Dans l’évangile de ce dimanche, nous lisons : « si ton frère a commis un péché, va lui parler seul à seul et montre-lui sa faute. S’il t’écoute, tu auras gagné ton frère... » À noter que Jésus ne parle pas seulement d’un mal commis contre nous, mais de n’importe quel type de mal. Alors comment réagir quand nous sommes témoins d’un mal grave ou même directement touchés par lui, au point que nous sommes blessés et que la relation est cassée ? Que faire quand celui qui nous a blessés est très proche ? Subir et se taire en laissant ce mal nous ronger ? Riposter pour se venger ? Aller en parler à des tiers pour se plaindre ou accuser ? Aucune de ces trois solutions n’a été retenue par l’évangéliste. « Va trouver ton frère... » Il est facile de parler à tort des absents, mais plus difficile d’aller trouver celui qui nous a blessés ou a causé un mal aux graves conséquences.
L’évangéliste nous rappelle l’exemple de Jésus, le bon berger qui va à la recherche de la brebis perdue ou du Père qui se précipite vers son fils prodigue.
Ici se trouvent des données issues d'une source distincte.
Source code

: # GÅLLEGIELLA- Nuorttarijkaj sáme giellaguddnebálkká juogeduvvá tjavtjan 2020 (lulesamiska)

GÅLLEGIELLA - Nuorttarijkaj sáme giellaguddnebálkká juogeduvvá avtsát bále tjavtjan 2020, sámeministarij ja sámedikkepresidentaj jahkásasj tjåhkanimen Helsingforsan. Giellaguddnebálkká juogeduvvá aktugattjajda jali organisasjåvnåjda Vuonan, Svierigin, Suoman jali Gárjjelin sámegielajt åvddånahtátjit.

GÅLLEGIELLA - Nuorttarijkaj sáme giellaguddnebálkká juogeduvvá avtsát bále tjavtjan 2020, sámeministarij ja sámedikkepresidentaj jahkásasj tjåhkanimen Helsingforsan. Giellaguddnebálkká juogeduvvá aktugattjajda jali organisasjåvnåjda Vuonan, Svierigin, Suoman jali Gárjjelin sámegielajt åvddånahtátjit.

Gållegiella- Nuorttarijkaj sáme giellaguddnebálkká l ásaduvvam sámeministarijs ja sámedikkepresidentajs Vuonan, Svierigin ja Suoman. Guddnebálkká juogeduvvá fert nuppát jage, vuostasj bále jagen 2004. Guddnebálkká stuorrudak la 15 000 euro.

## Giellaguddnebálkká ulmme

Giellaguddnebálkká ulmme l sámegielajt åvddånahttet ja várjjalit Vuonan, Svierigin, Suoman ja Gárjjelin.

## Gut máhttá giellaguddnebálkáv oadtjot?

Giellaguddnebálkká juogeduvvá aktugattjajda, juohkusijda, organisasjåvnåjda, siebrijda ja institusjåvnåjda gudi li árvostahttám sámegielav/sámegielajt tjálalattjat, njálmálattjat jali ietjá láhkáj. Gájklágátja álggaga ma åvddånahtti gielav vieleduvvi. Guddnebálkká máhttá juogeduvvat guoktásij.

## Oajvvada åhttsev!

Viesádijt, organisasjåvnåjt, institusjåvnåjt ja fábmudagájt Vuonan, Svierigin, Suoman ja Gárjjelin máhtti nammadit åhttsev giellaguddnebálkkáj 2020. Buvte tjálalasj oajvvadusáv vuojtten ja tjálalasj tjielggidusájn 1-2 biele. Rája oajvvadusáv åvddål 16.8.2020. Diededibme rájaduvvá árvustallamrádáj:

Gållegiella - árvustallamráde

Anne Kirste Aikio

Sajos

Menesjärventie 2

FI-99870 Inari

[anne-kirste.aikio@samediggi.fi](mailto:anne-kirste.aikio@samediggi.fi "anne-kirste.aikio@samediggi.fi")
Moi, aller à la rencontre de celui qui m’a fait du mal ? Je me sens trop faible pour cela ! Je crains de me mettre en colère ! Il n’est pas nécessaire de revenir sur le passé ! C’est à lui de faire le premier pas ! Justement non ! L’Évangile nous invite à trouver le courage de verbaliser nos reproches à celui qui nous a offensé, pour lui expliquer combien sa faute nous a blessé et lui offrir sincèrement notre présence, notre désir de retrouver une relation bonne et vraie.
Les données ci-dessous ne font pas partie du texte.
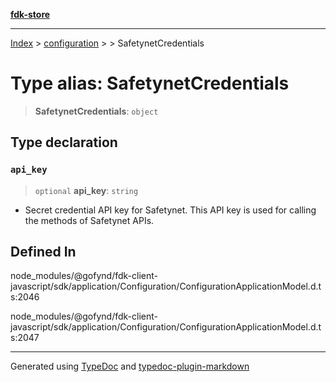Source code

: [**fdk-store**](../../../README.md)
***

[Index](../../../API.md) > [configuration](../../README.md) > [<internal>](../README.md) > SafetynetCredentials

# Type alias: SafetynetCredentials

> **SafetynetCredentials**: `object`

## Type declaration

### `api_key`

> `optional` **api\_key**: `string`

- Secret credential API key for Safetynet. This
API key is used for calling the methods of Safetynet APIs.

## Defined In

node\_modules/@gofynd/fdk-client-javascript/sdk/application/Configuration/ConfigurationApplicationModel.d.ts:2046

node\_modules/@gofynd/fdk-client-javascript/sdk/application/Configuration/ConfigurationApplicationModel.d.ts:2047

***
Generated using [TypeDoc](https://typedoc.org/) and [typedoc-plugin-markdown](https://www.npmjs.com/package/typedoc-plugin-markdown)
Il se peut que notre parole ne soit pas entendue. Jésus conseille de prendre alors un ou deux témoins avec soi, afin que notre frère se rende compte que nous ne venons pour le condamner ou nous venger, mais pour assainir la relation. Et s’il ne nous écoute pas, portons l’affaire devant l’Église, cette communauté où l’on peut vivre avec le Christ la grâce du repentir et du pardon. Et si notre frère n’écoute pas l’Église, va-t-on l’abandonner parce que c’est « un païen ou un publicain » ? Comme Jésus le faisait pour les publicains et les pécheurs, il faut continuer à le traiter avec douceur et bonté, sûr de vaincre le mal par le bien, avec la force du Christ. On se rappellera aussi l’enseignement de Jésus, qui invitait à regarder la poutre qui est dans notre oeil avant la paille dans l’oeil de notre frère. Et moi, suis-je capable de recevoir une correction fraternelle ? Il n’y a pas que le devoir de corriger, mais aussi celui d’être prêt à se laisser corriger ! Pour corriger les autres, je dois être prêt à me laisser corriger.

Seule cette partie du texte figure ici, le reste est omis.